Our AI Product Launch Playbook: Shipping in Public
A look at the AI product launch playbook we use to build and ship AI-native consumer products across the Total Ventures portfolio. No fluff, just the mechanics of shipping.
At Total Ventures, we operate a portfolio of purpose-built media and software products. We do this with a small team, which means our resources are finite and our time is the most valuable asset we have. When the shift toward large language models and generative intelligence began, we had to decide how to integrate these capabilities into our workflow without getting caught in the noise of the broader market.

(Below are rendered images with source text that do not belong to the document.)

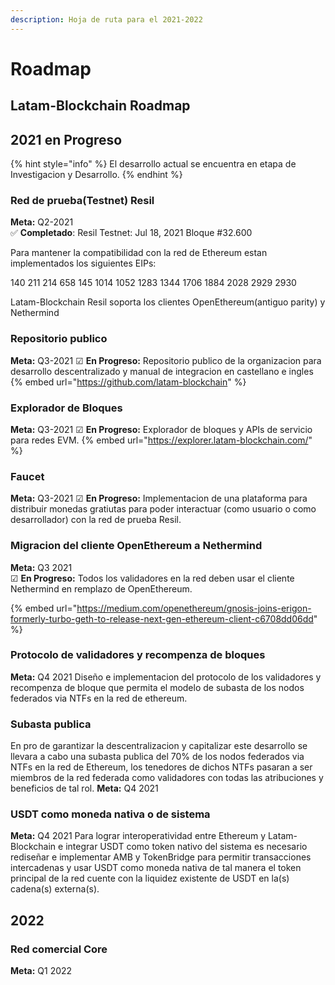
 ```yaml
---
description: Hoja de ruta para el 2021-2022
---
```


# Roadmap

## **Latam-Blockchain Roadmap**

## **2021 en Progreso**

{% hint style="info" %}
El desarrollo actual se encuentra en etapa de Investigacion y Desarrollo.
{% endhint %}

### **Red de prueba(Testnet) Resil**

**Meta:** Q2-2021  
 ✅ **Completado**: Resil Testnet: Jul 18, 2021 Bloque \#32.600

Para mantener la compatibilidad con la red de Ethereum estan implementados los siguientes EIPs:

140 211 214 658 145 1014 1052 1283 1344 1706 1884 2028 2929 2930

Latam-Blockchain Resil soporta los clientes OpenEthereum(antiguo parity) y Nethermind

### **Repositorio publico**

 **Meta:** Q3-2021
☑ **En Progreso:** Repositorio publico de la organizacion para desarrollo descentralizado y manual de integracion en castellano e ingles
{% embed url="https://github.com/latam-blockchain" %}

### **Explorador de Bloques**

 **Meta:** Q3-2021
☑ **En Progreso:** Explorador de bloques y APIs de servicio para redes EVM.
{% embed url="https://explorer.latam-blockchain.com/" %}

### **Faucet**

 **Meta:** Q3-2021
☑ **En Progreso:** Implementacion de una plataforma para distribuir monedas gratiutas para poder interactuar (como usuario o como desarrollador) con la red de prueba Resil.

### **Migracion del cliente OpenEthereum a Nethermind**

 **Meta:** Q3 2021  
☑ **En Progreso:** Todos los validadores en la red deben usar el cliente Nethermind en remplazo de OpenEthereum. 

{% embed url="https://medium.com/openethereum/gnosis-joins-erigon-formerly-turbo-geth-to-release-next-gen-ethereum-client-c6708dd06dd" %}

### **Protocolo de validadores y recompenza de bloques**

**Meta:** Q4 2021
Diseño e implementacion del protocolo de los validadores y recompenza de bloque que permita el modelo de subasta de los nodos federados via NTFs en la red de ethereum.


### **Subasta publica**

En pro de garantizar la descentralizacion y capitalizar este desarrollo se llevara a cabo una subasta publica del 70% de los nodos federados via NTFs en la red de Ethereum, los tenedores de dichos NTFs pasaran a ser miembros de la red federada como validadores con todas las atribuciones y beneficios de tal rol. 
**Meta:** Q4 2021


### **USDT como moneda nativa o de sistema**

**Meta:** Q4 2021
Para lograr interoperatividad entre Ethereum y Latam-Blockchain e integrar USDT como token nativo del sistema es necesario rediseñar e implementar AMB y TokenBridge para permitir transacciones intercadenas y usar USDT como moneda nativa de tal manera el token principal de la red cuente con la liquidez existente de USDT en la(s) cadena(s) externa(s).

## **2022**

### **Red comercial Core**

**Meta:** Q1 2022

We developed an ai product launch playbook that prioritizes utility, speed, and transparency. We don't spend months in stealth. We don't build features looking for a problem. We ship in public, observe how users interact with the tool, and decide whether to double down or pivot based on real-world usage.
This is the framework we use for every AI-native product in our portfolio.
The Shift to AI-Native Utility
In the previous era of software, the value was often in the system of record—the database where you stored your information. In the AI-native era, the value has shifted to the system of intelligence. Users no longer want a better place to store data; they want a tool that does the work for them.
Our ai product launch playbook starts with a simple question: What is the specific task this product completes? If we cannot define the task in a single sentence, we don't build it. We avoid broad categories and focus on narrow, high-utility functions. This allows us to maintain a small team footprint while delivering products that feel substantial to the end user.
Step 1: Identify the Core Interaction
Every product in our portfolio begins with a core interaction. For an AI-native product, this is usually the prompt-to-output loop. We spend the majority of our initial development time refining this loop.
We look for friction points in existing workflows. If a user has to manually summarize ten articles to find a trend, that is a friction point. If a creator has to spend hours formatting a transcript for different platforms, that is a friction point. We build the product around solving that specific bottleneck.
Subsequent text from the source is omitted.